» TASK DETAILS: Pick every line from the data below that contains the string "Conference" and copy it.

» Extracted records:
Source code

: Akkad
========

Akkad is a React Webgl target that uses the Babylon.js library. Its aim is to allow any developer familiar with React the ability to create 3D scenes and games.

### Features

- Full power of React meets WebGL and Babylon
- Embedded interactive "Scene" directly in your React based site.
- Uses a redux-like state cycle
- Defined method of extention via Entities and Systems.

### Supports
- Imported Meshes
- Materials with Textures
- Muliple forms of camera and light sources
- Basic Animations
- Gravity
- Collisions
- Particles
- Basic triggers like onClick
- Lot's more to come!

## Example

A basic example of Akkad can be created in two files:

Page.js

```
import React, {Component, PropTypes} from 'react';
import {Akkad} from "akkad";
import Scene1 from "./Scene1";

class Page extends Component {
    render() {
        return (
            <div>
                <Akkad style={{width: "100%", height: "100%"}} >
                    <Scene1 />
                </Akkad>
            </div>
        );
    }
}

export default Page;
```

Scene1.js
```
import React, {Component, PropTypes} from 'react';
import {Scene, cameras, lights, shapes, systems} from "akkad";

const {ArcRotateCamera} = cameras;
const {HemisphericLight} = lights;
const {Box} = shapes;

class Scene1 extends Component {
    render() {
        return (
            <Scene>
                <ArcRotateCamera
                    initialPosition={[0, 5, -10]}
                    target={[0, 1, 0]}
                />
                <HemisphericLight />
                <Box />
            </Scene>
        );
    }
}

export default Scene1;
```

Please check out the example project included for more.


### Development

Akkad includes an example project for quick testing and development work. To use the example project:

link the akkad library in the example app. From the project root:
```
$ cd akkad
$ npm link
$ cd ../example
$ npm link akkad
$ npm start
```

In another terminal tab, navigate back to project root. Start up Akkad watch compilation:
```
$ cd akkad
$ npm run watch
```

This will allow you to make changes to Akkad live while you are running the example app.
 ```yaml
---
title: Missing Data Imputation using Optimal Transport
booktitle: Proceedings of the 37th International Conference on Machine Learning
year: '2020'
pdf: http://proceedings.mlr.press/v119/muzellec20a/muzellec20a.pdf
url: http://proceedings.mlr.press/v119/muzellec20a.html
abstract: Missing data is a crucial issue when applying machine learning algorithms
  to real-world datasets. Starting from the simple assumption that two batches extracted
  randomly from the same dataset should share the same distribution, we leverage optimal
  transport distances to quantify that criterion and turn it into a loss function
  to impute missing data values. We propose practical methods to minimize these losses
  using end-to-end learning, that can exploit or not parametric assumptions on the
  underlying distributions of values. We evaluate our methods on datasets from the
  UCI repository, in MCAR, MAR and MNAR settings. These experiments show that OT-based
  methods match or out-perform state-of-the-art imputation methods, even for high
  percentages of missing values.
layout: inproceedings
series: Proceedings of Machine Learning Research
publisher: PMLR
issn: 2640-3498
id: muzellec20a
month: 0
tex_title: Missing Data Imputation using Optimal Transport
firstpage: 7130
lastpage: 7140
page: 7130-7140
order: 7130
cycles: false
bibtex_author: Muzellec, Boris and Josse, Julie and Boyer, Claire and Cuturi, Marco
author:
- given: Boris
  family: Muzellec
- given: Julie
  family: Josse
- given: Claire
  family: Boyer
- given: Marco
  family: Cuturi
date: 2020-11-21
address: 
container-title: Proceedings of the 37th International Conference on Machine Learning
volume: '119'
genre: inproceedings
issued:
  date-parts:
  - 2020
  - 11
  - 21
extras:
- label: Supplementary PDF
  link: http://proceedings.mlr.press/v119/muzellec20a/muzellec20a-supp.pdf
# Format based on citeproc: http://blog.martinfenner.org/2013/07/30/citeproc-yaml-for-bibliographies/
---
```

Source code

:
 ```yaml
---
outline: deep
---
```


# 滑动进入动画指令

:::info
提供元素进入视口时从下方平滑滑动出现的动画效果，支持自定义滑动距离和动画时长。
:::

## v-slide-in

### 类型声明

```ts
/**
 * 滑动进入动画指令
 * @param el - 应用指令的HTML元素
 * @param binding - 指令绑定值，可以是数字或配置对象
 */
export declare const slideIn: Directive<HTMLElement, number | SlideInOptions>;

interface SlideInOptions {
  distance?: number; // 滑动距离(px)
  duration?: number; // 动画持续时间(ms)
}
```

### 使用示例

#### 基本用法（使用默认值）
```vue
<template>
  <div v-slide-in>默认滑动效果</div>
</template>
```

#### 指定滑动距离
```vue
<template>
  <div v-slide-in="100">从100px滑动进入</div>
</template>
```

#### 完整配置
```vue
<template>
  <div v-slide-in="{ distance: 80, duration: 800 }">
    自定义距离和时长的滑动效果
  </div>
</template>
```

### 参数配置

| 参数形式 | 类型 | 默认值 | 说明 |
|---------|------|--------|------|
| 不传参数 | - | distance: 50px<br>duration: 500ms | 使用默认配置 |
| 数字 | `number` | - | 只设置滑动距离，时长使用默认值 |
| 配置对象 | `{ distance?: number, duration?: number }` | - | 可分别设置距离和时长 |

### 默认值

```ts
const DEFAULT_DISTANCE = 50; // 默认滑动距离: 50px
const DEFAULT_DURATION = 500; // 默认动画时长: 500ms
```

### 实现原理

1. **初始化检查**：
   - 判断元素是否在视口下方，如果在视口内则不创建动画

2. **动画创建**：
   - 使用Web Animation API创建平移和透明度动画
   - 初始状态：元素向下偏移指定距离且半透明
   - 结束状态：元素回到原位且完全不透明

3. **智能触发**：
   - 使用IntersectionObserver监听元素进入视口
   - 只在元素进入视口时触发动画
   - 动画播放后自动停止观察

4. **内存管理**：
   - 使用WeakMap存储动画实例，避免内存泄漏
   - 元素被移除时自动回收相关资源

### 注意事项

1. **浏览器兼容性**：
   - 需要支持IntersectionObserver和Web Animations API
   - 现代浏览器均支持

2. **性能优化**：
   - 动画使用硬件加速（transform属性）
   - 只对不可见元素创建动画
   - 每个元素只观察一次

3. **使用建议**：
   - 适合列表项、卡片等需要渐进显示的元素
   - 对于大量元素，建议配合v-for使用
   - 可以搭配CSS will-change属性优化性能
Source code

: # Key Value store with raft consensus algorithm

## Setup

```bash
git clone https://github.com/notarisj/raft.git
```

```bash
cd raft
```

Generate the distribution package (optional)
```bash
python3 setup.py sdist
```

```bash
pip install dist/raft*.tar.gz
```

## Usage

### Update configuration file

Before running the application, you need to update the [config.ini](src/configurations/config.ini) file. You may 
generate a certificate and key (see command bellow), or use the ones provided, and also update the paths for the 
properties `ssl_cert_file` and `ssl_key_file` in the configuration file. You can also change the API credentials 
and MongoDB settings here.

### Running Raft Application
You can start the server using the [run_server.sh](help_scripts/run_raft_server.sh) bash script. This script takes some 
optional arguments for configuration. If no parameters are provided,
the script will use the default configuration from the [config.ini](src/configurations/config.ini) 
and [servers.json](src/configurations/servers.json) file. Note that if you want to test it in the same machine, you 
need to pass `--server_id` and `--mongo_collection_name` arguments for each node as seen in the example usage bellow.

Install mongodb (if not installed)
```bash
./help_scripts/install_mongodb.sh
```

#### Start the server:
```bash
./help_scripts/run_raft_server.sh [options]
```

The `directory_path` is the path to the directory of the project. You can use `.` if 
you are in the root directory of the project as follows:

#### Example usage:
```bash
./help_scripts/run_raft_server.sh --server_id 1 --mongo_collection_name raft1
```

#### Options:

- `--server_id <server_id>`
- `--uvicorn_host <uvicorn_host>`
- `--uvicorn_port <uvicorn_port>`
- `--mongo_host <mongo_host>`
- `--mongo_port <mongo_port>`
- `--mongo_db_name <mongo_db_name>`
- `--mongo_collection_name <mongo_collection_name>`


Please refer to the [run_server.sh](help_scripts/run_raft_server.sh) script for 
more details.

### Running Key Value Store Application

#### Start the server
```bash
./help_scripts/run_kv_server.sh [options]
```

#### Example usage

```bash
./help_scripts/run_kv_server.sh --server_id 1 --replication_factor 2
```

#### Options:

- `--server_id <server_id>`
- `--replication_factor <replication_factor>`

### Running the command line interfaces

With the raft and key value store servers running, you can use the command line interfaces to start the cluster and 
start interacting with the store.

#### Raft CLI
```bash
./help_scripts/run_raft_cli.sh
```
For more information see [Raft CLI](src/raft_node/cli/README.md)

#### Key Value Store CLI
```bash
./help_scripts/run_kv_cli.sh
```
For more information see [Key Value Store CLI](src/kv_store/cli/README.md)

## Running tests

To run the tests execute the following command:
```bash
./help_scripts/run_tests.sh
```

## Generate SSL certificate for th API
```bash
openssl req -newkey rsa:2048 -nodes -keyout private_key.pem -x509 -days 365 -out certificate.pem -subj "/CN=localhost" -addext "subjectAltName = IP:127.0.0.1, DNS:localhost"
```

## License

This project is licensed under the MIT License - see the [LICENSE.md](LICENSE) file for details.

» PROBLEM SOLUTION:
booktitle: Proceedings of the 37th International Conference on Machine Learning
container-title: Proceedings of the 37th International Conference on Machine Learning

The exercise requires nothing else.